LUTAX: Eindrücklich wie die Kapellbrücke.

LUTAX war das erste grosse Zentralisierungsprojekt der KMS. Gut 80 Gemeinden hat die Projektcrew auf das zentrale System des Kantons migriert. Ein Meilenstein in der 35-jährigen Geschichte der KMS, von dem sie auch in Zukunft profitieren wird.

+ Thomas Burch, die Zentralisierung des Steuerwesens im Kanton Luzern (Projekt LUTAX) war ein echter Hosenlupf. Skizzierst du das Projekt kurz?

LUTAX war grösstenteils ein Organisations- und Migrationsprojekt, das von der Ausschreibung bis zur Einführung rund sechs Jahre gedauert hat. Für die Definition des neuen Luzerner Standards brauchten wir rund 18 Monate, für die Migration noch einmal die gleiche Dauer.

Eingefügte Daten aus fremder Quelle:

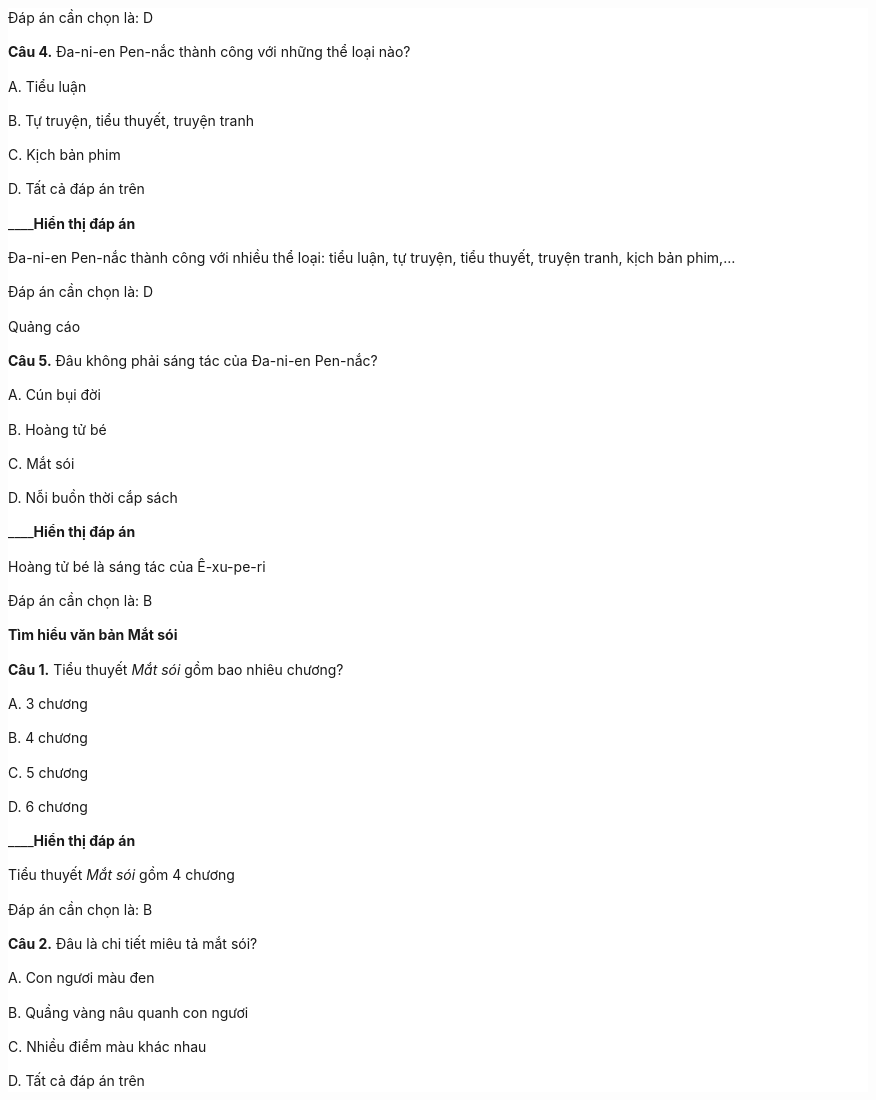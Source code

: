 Đáp án cần chọn là: D

**Câu 4.** Đa-ni-en Pen-nắc thành công với những thể loại nào?

A. Tiểu luận

B. Tự truyện, tiểu thuyết, truyện tranh

C. Kịch bản phim

D. Tất cả đáp án trên

____**Hiển thị đáp án**

Đa-ni-en Pen-nắc thành công với nhiều thể loại: tiểu luận, tự truyện, tiểu thuyết, truyện tranh, kịch bản phim,…

Đáp án cần chọn là: D

Quảng cáo

**Câu 5.** Đâu không phải sáng tác của Đa-ni-en Pen-nắc?

A. Cún bụi đời

B. Hoàng tử bé

C. Mắt sói

D. Nỗi buồn thời cắp sách

____**Hiển thị đáp án**

Hoàng tử bé là sáng tác của Ê-xu-pe-ri

Đáp án cần chọn là: B

**Tìm hiểu văn bản Mắt sói**

**Câu 1.** Tiểu thuyết  _Mắt sói_ gồm bao nhiêu chương?

A. 3 chương

B. 4 chương

C. 5 chương

D. 6 chương

____**Hiển thị đáp án**

Tiểu thuyết  _Mắt sói_ gồm 4 chương

Đáp án cần chọn là: B

**Câu 2.** Đâu là chi tiết miêu tả mắt sói?

A. Con ngươi màu đen

B. Quầng vàng nâu quanh con ngươi

C. Nhiều điểm màu khác nhau

D. Tất cả đáp án trên
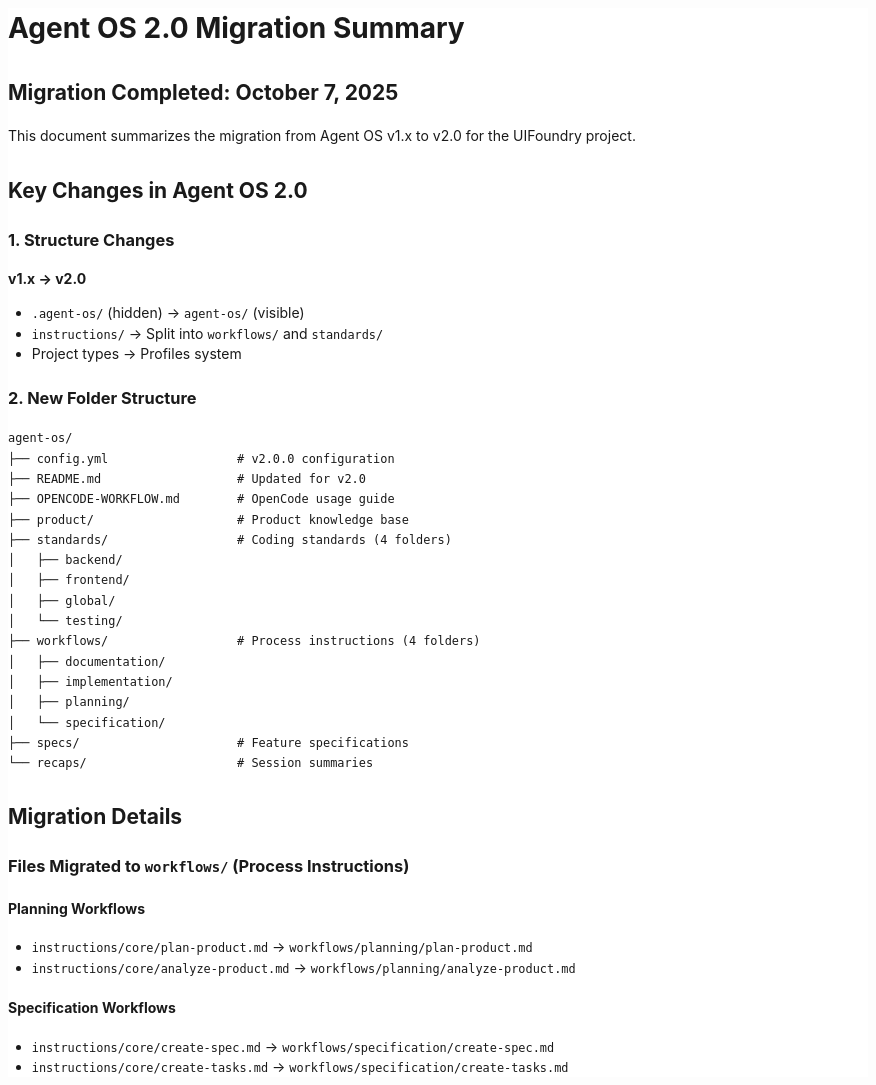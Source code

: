 # Agent OS 2.0 Migration Summary

## Migration Completed: October 7, 2025

This document summarizes the migration from Agent OS v1.x to v2.0 for the UIFoundry project.

## Key Changes in Agent OS 2.0

### 1. Structure Changes

**v1.x → v2.0**

- `.agent-os/` (hidden) → `agent-os/` (visible)
- `instructions/` → Split into `workflows/` and `standards/`
- Project types → Profiles system

### 2. New Folder Structure

```
agent-os/
├── config.yml                  # v2.0.0 configuration
├── README.md                   # Updated for v2.0
├── OPENCODE-WORKFLOW.md        # OpenCode usage guide
├── product/                    # Product knowledge base
├── standards/                  # Coding standards (4 folders)
│   ├── backend/
│   ├── frontend/
│   ├── global/
│   └── testing/
├── workflows/                  # Process instructions (4 folders)
│   ├── documentation/
│   ├── implementation/
│   ├── planning/
│   └── specification/
├── specs/                      # Feature specifications
└── recaps/                     # Session summaries
```

## Migration Details

### Files Migrated to `workflows/` (Process Instructions)

#### Planning Workflows

- `instructions/core/plan-product.md` → `workflows/planning/plan-product.md`
- `instructions/core/analyze-product.md` → `workflows/planning/analyze-product.md`

#### Specification Workflows

- `instructions/core/create-spec.md` → `workflows/specification/create-spec.md`
- `instructions/core/create-tasks.md` → `workflows/specification/create-tasks.md`

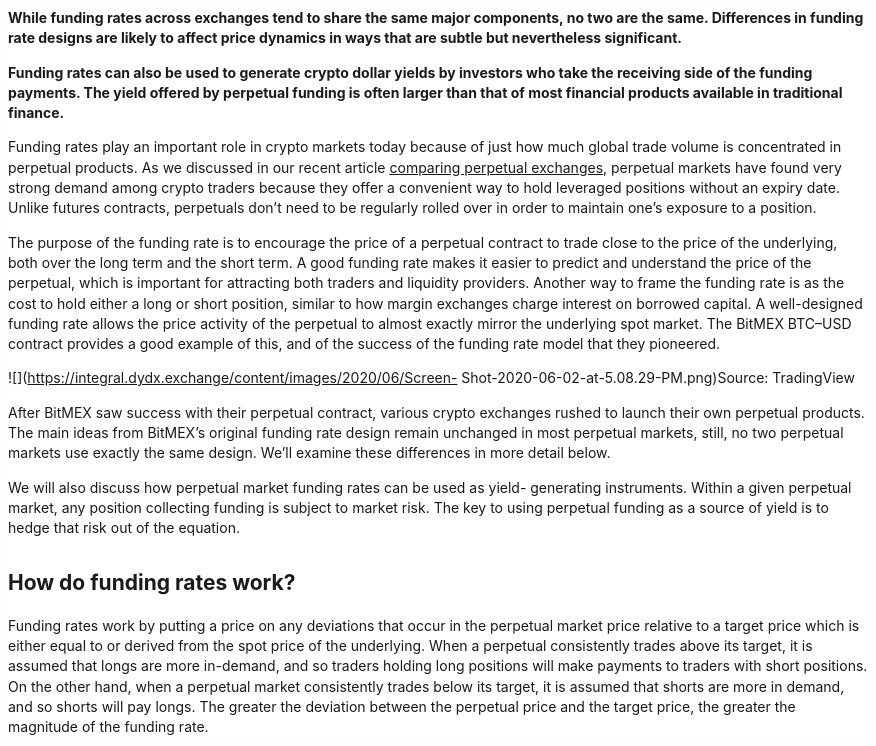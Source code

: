  **While funding rates across exchanges tend to share the same major
components, no two are the same. Differences in funding rate designs are
likely to affect price dynamics in ways that are subtle but nevertheless
significant.**  
  
 **Funding rates can also be used to generate crypto dollar yields by
investors who take the receiving side of the funding payments. The yield
offered by perpetual funding is often larger than that of most financial
products available in traditional finance.**

Funding rates play an important role in crypto markets today because of just
how much global trade volume is concentrated in perpetual products. As we
discussed in our recent article [comparing perpetual
exchanges](https://integral.dydx.exchange/comparing-perpetual-markets/),
perpetual markets have found very strong demand among crypto traders because
they offer a convenient way to hold leveraged positions without an expiry
date. Unlike futures contracts, perpetuals don’t need to be regularly rolled
over in order to maintain one’s exposure to a position.

The purpose of the funding rate is to encourage the price of a perpetual
contract to trade close to the price of the underlying, both over the long
term and the short term. A good funding rate makes it easier to predict and
understand the price of the perpetual, which is important for attracting both
traders and liquidity providers. Another way to frame the funding rate is as
the cost to hold either a long or short position, similar to how margin
exchanges charge interest on borrowed capital. A well-designed funding rate
allows the price activity of the perpetual to almost exactly mirror the
underlying spot market. The BitMEX BTC–USD contract provides a good example of
this, and of the success of the funding rate model that they pioneered.

![](https://integral.dydx.exchange/content/images/2020/06/Screen-
Shot-2020-06-02-at-5.08.29-PM.png)Source: TradingView

After BitMEX saw success with their perpetual contract, various crypto
exchanges rushed to launch their own perpetual products. The main ideas from
BitMEX’s original funding rate design remain unchanged in most perpetual
markets, still, no two perpetual markets use exactly the same design. We’ll
examine these differences in more detail below.

We will also discuss how perpetual market funding rates can be used as yield-
generating instruments. Within a given perpetual market, any position
collecting funding is subject to market risk. The key to using perpetual
funding as a source of yield is to hedge that risk out of the equation.

## How do funding rates work?

Funding rates work by putting a price on any deviations that occur in the
perpetual market price relative to a target price which is either equal to or
derived from the spot price of the underlying. When a perpetual consistently
trades above its target, it is assumed that longs are more in-demand, and so
traders holding long positions will make payments to traders with short
positions. On the other hand, when a perpetual market consistently trades
below its target, it is assumed that shorts are more in demand, and so shorts
will pay longs. The greater the deviation between the perpetual price and the
target price, the greater the magnitude of the funding rate.
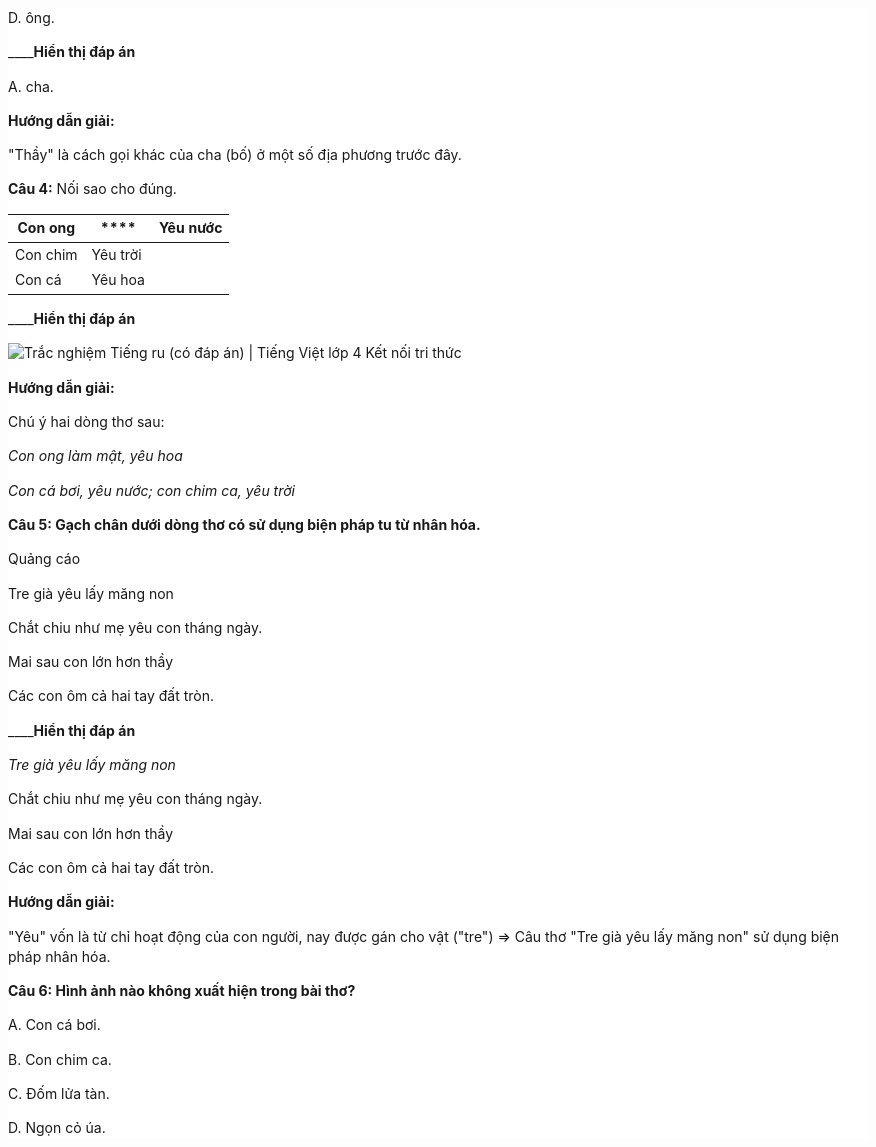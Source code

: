 D. ông.

____**Hiển thị đáp án**

A. cha.

**Hướng dẫn giải:**

"Thầy" là cách gọi khác của cha (bố) ở một số địa phương trước đây.

**Câu 4:** Nối sao cho đúng.

Con ong |  **** |  Yêu nước  
---|---|---  
Con chim |  Yêu trời  
Con cá |  Yêu hoa  
____**Hiển thị đáp án**

![Trắc nghiệm Tiếng ru \(có đáp án\) | Tiếng Việt lớp 4 Kết nối tri thức](https://vietjack.com/tieng-viet-4-kn/images/trac-nghiem-doc-tieng-ru-250184.PNG)

**Hướng dẫn giải:**

Chú ý hai dòng thơ sau:

_Con ong làm mật, yêu hoa_

_Con cá bơi, yêu nước; con chim ca, yêu trời_

**Câu 5: Gạch chân dưới dòng thơ có sử dụng biện pháp tu từ nhân hóa.**

Quảng cáo

Tre già yêu lấy măng non

Chắt chiu như mẹ yêu con tháng ngày.

Mai sau con lớn hơn thầy

Các con ôm cả hai tay đất tròn.

____**Hiển thị đáp án**

_Tre già yêu lấy măng non_

Chắt chiu như mẹ yêu con tháng ngày.

Mai sau con lớn hơn thầy

Các con ôm cả hai tay đất tròn.

**Hướng dẫn giải:**

"Yêu" vốn là từ chỉ hoạt động của con người, nay được gán cho vật ("tre") => Câu thơ "Tre già yêu lấy măng non" sử dụng biện pháp nhân hóa.

**Câu 6: Hình ảnh nào không xuất hiện trong bài thơ?**

A. Con cá bơi.

B. Con chim ca.

C. Đốm lửa tàn.

D. Ngọn cỏ úa.
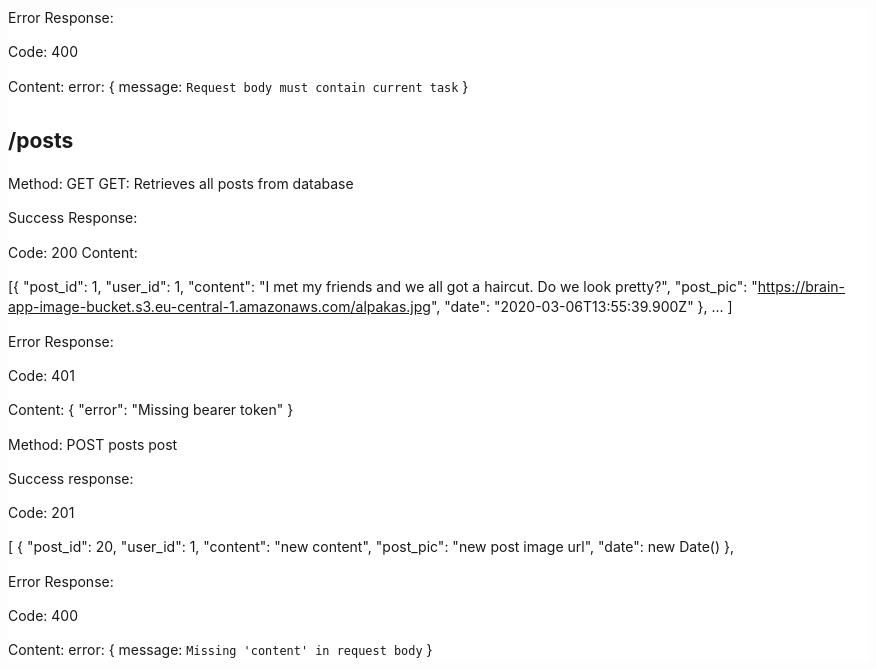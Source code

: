 Error Response:

Code: 400

Content:
 error: { message: `Request body must contain current task` }



<h2>/posts</h2>

Method: GET
GET: Retrieves all posts from database 

Success Response:

Code: 200
Content:

[{
        "post_id": 1,
        "user_id": 1,
        "content": "I met my friends and we all got a haircut. Do we look pretty?",
        "post_pic": "https://brain-app-image-bucket.s3.eu-central-1.amazonaws.com/alpakas.jpg",
        "date": "2020-03-06T13:55:39.900Z"
    }, ...
]


Error Response:

Code: 401

Content: 
{
    "error": "Missing bearer token"
}

Method: POST
posts post

Success response:

Code: 201

[
    {
        "post_id": 20,
        "user_id": 1,
        "content": "new content",
        "post_pic": "new post image url",
        "date": new Date()
    },

Error Response:

Code: 400

Content:
 error: { message: `Missing 'content' in request body` }
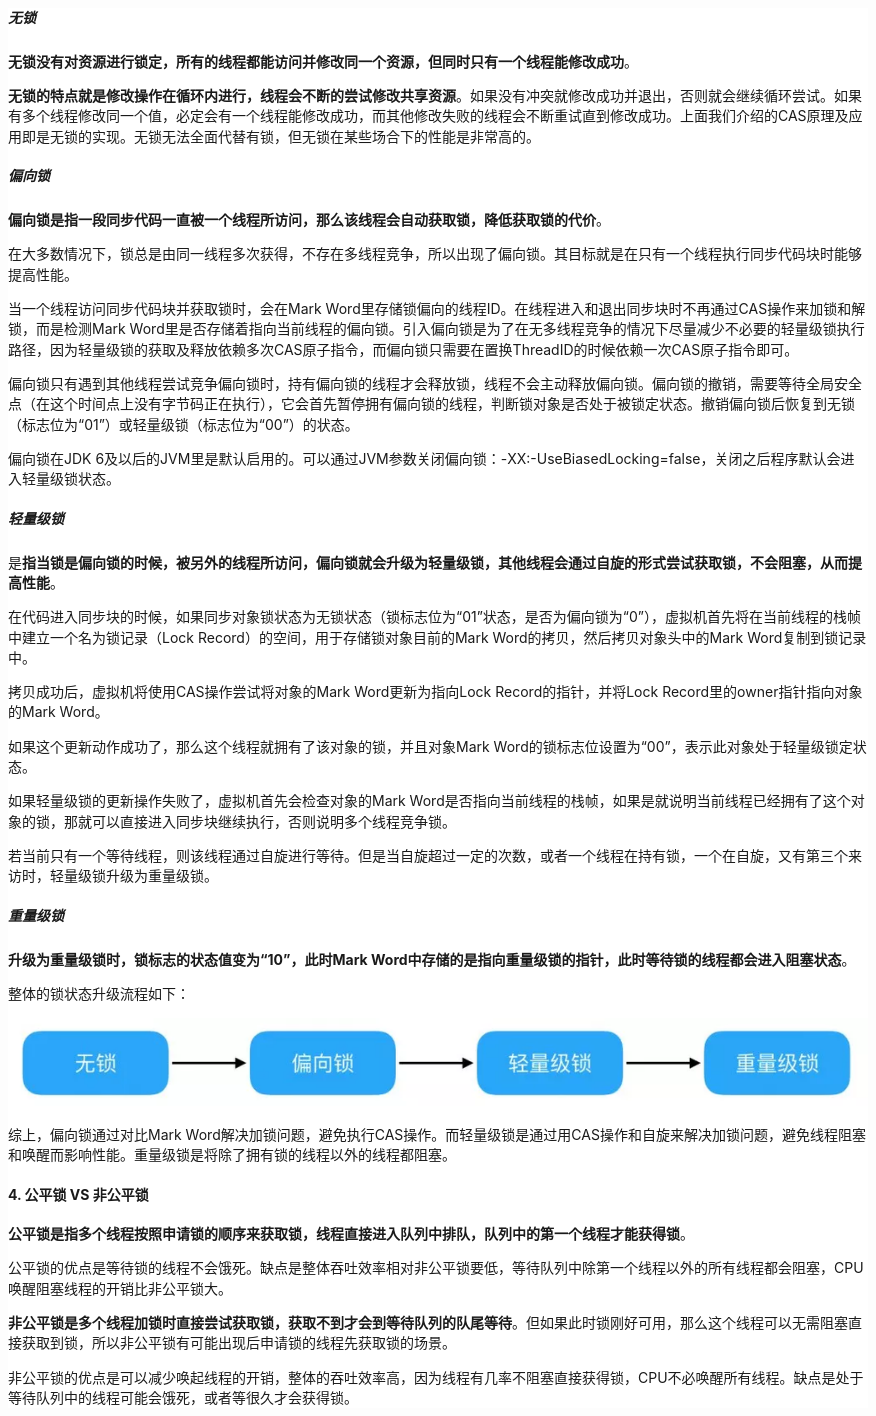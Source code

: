 ##### **无锁**

**无锁没有对资源进行锁定，所有的线程都能访问并修改同一个资源，但同时只有一个线程能修改成功**。

**无锁的特点就是修改操作在循环内进行，线程会不断的尝试修改共享资源**。如果没有冲突就修改成功并退出，否则就会继续循环尝试。如果有多个线程修改同一个值，必定会有一个线程能修改成功，而其他修改失败的线程会不断重试直到修改成功。上面我们介绍的CAS原理及应用即是无锁的实现。无锁无法全面代替有锁，但无锁在某些场合下的性能是非常高的。

##### **偏向锁** 

**偏向锁是指一段同步代码一直被一个线程所访问，那么该线程会自动获取锁，降低获取锁的代价**。

在大多数情况下，锁总是由同一线程多次获得，不存在多线程竞争，所以出现了偏向锁。其目标就是在只有一个线程执行同步代码块时能够提高性能。

当一个线程访问同步代码块并获取锁时，会在Mark Word里存储锁偏向的线程ID。在线程进入和退出同步块时不再通过CAS操作来加锁和解锁，而是检测Mark Word里是否存储着指向当前线程的偏向锁。引入偏向锁是为了在无多线程竞争的情况下尽量减少不必要的轻量级锁执行路径，因为轻量级锁的获取及释放依赖多次CAS原子指令，而偏向锁只需要在置换ThreadID的时候依赖一次CAS原子指令即可。

偏向锁只有遇到其他线程尝试竞争偏向锁时，持有偏向锁的线程才会释放锁，线程不会主动释放偏向锁。偏向锁的撤销，需要等待全局安全点（在这个时间点上没有字节码正在执行），它会首先暂停拥有偏向锁的线程，判断锁对象是否处于被锁定状态。撤销偏向锁后恢复到无锁（标志位为“01”）或轻量级锁（标志位为“00”）的状态。

偏向锁在JDK 6及以后的JVM里是默认启用的。可以通过JVM参数关闭偏向锁：-XX:-UseBiasedLocking=false，关闭之后程序默认会进入轻量级锁状态。

##### **轻量级锁**

是**指当锁是偏向锁的时候，被另外的线程所访问，偏向锁就会升级为轻量级锁，其他线程会通过自旋的形式尝试获取锁，不会阻塞，从而提高性能**。

在代码进入同步块的时候，如果同步对象锁状态为无锁状态（锁标志位为“01”状态，是否为偏向锁为“0”），虚拟机首先将在当前线程的栈帧中建立一个名为锁记录（Lock Record）的空间，用于存储锁对象目前的Mark Word的拷贝，然后拷贝对象头中的Mark Word复制到锁记录中。

拷贝成功后，虚拟机将使用CAS操作尝试将对象的Mark Word更新为指向Lock Record的指针，并将Lock Record里的owner指针指向对象的Mark Word。

如果这个更新动作成功了，那么这个线程就拥有了该对象的锁，并且对象Mark Word的锁标志位设置为“00”，表示此对象处于轻量级锁定状态。

如果轻量级锁的更新操作失败了，虚拟机首先会检查对象的Mark Word是否指向当前线程的栈帧，如果是就说明当前线程已经拥有了这个对象的锁，那就可以直接进入同步块继续执行，否则说明多个线程竞争锁。

若当前只有一个等待线程，则该线程通过自旋进行等待。但是当自旋超过一定的次数，或者一个线程在持有锁，一个在自旋，又有第三个来访时，轻量级锁升级为重量级锁。

##### **重量级锁** 

**升级为重量级锁时，锁标志的状态值变为“10”，此时Mark Word中存储的是指向重量级锁的指针，此时等待锁的线程都会进入阻塞状态**。

整体的锁状态升级流程如下：

![锁状态升级流程](media/images/锁状态升级流程.png)

综上，偏向锁通过对比Mark Word解决加锁问题，避免执行CAS操作。而轻量级锁是通过用CAS操作和自旋来解决加锁问题，避免线程阻塞和唤醒而影响性能。重量级锁是将除了拥有锁的线程以外的线程都阻塞。

#### **4. 公平锁 VS 非公平锁**

**公平锁是指多个线程按照申请锁的顺序来获取锁，线程直接进入队列中排队，队列中的第一个线程才能获得锁**。

公平锁的优点是等待锁的线程不会饿死。缺点是整体吞吐效率相对非公平锁要低，等待队列中除第一个线程以外的所有线程都会阻塞，CPU唤醒阻塞线程的开销比非公平锁大。

**非公平锁是多个线程加锁时直接尝试获取锁，获取不到才会到等待队列的队尾等待**。但如果此时锁刚好可用，那么这个线程可以无需阻塞直接获取到锁，所以非公平锁有可能出现后申请锁的线程先获取锁的场景。

非公平锁的优点是可以减少唤起线程的开销，整体的吞吐效率高，因为线程有几率不阻塞直接获得锁，CPU不必唤醒所有线程。缺点是处于等待队列中的线程可能会饿死，或者等很久才会获得锁。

Ein Drittel der Gemeinden arbeitete damals bereits mit nest Steuern, die restlichen mit Dialog und Ruf. Wir haben für jedes Fremdsystem eine Pilotmigration gemacht und im Vorrollout weitere fünf Gemeinden migriert, bevor wir dann die restlichen 80 übernommen haben.

+ Wie hat dieses Projekt die weitere Entwicklung von nest Steuern beeinflusst?

In der Software an sich hat es nicht viele Änderungen gegeben. Wir haben vor allem organisatorisch und hinsichtlich Migrationen viel gelernt. Aufgrund der Anforderungen an die Berechtigungen  haben wir die Funktionalität der Organisationseinheiten ausgebaut.

Die zentrale Datenbasis war im Kanton Luzern dann die Grundlage für Folgeprojekte wie dem Scanning oder dem Datenaustausch mit weiteren Amtsstellen.

+ Und welche Bedeutung hat es für die KMS?

Wir haben den Beweis geliefert, dass wir Projekte dieser Grössenordnung abwickeln und Daten von verschiedenen Fremdsystemen migrieren können. Ich bin überzeugt, dass wir uns damit eine solide Referenz für künftige Zentralisierungsprojekte geschaffen haben. Und wir haben bewiesen, welche Einsparungsmöglichkeiten eine zentrale Produktion mit sich bringt.

Das Zentralisierungsprojekt LUTAX ist für Luzern genauso ein Wahrzeichen wie die Kapellbrücke.
Thomas Burch ist überzeugt, dass der KMS damit ein Vorzeigeprojekt gelungen ist.

+ Welche Rolle hattest du in diesem Projekt?

Ich war Teilprojektleiter Veranlagung und schon damals Kundenverantwortlicher von Luzern.

+ Nach welchen «Methoden» habt ihr damals gearbeitet? Was lief gut, was weniger?

Wir sind damals «klassisch» vorgegangen. Wir hatten eine Konzeptphase, in der wir in vielen Workshops eine Differenzanalyse erstellt haben. Es folgte die Konfiguration und schlussendlich der Rollout.

Nach jeder Migration haben wir dazu gelernt. Die grösste Herausforderung war sicher der straffe Rollout-Plan und die grösste Untersicherheit die Datenqualität der einzelnen Gemeinden. LUTAX war insgesamt ein sehr erfolgreiches Projekt.

+ Du betreust den Kanton Luzern nach wie vor. Welchen Vorsprung hat er heute durch die zentrale Organisation gegenüber anderen Kantonen?

Luzern hat dadurch einen Riesenvorsprung gegenüber dezentralen Organisationen erzielt. Ich denke da insbesondere an die einfache Umsetzung von neuen Standards wie eCH. Die Auskunftsbereitschaft steigt, unnötige Schnittstellen und Meldungen zwischen den Gemeinden und dem Kanton entfallen.
Die Benutzer kennen die Software, Personalwechsel und insbesondere das Einarbeiten von neuen Mitarbeitenden wird damit einfacher. Und schlussendlich profitiert der Kanton Luzern von Kosteneinsparungen unter anderem in der Produktion.